Re: HAProxy 1.6.3: 100% cpu utilization for >17 days with 1 connection

2017-05-19 Thread Vincent Bernat
 ❦ 19 mai 2017 08:28 +0200, Willy Tarreau  :

> The problem is that it's what was being attempted during the days of 1.3,
> resulting in still highly bogus versions being deployed in field and
> users being very confident in them because they were recently updated.
> These days, every patch going into a stable release MUST be applied.
> What is considered major for some has no impact for others and what is
> minor for some is business critical for others. In all cases it ends up
> with reports here on the list.

While there exists some exceptions, the rule of thumb in distributions
is to stick to a version and backport only very critical (and security)
patches. While this creates some friction with upstreams, this seems to
match the expectation of many users (no random breakages during
upgrades). This is a bit unfair to you since you maintain a bugfix-only
branch which is also the goal we have (we just have more draconian
rules about the accepted patches).

I said there are exceptions (maybe 5 packages) where packages are kept
up-to-date with the latest version of a branch, but they only apply to
unfriendly upstreams (Oracle for example). I let you draw any conclusion
on that. :)

In Debian, we have acknowledged a long time ago this doesn't fit the
need of all our users, so we have official backports. Ubuntu has them
also but this is not widely used (Trusty got a backport for HAProxy
1.5.14 because they needed it for a customer).

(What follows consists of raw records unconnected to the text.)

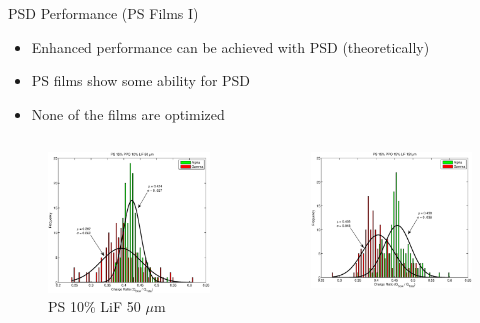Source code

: \begin{frame}{PSD Performance (PS Films I)}
\small
\begin{itemize}
	\item Enhanced performance can be achieved with PSD (theoretically)
	\item PS films show some ability for PSD
	\item None of the films are optimized \cite{zaitseva_plastic_2012}
\end{itemize}
\begin{columns}[onlytextwidth]
\begin{column}{0.30\textwidth}
	\tiny
	\begin{figure}
		\centering
		\includegraphics[width=\textwidth]{images/ChargeIntegration_PS_LiF_POP_50um.eps}
		\caption{PS 10\% LiF 50 $\mu$m}
	\end{figure}
\end{column}
\begin{column}{0.30\textwidth}
	\tiny
	\begin{figure}
		\centering
		\includegraphics[width=\textwidth]{images/ChargeIntegration_PS_LiF_POP_151um.eps}

\end{figure}
\end{column}
\end{columns}
\end{frame}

>> FYI, we are likely to release 1.7.5 (with USE_GETADDRINFO=1 enabled) in
>> our next release (to happen in July I hope).
>
> Do you think there's an opportunity to get 1.7.6 if I release it next week ?
> It provides -fwrapv which will likely avoid certain bugs with more recent
> compilers, and there's a fix for a segfault in Lua.

We need to take the decision with the release team. We are in freeze
since January but we were able to push the latest version nonetheless. I
think it is likely we will be able to push 1.7.6 as well. Otherwise,
we'll push the patches marked "BUG/MAJOR" (this is what we have done
with 1.5.8 currently in Jessie, this is 1.5.8 + patches from 1.5.9 and
1.5.10 + a security patch).
-- 
Format a program to help the reader understand it.
- The Elements of Programming Style (Kernighan & Plauger)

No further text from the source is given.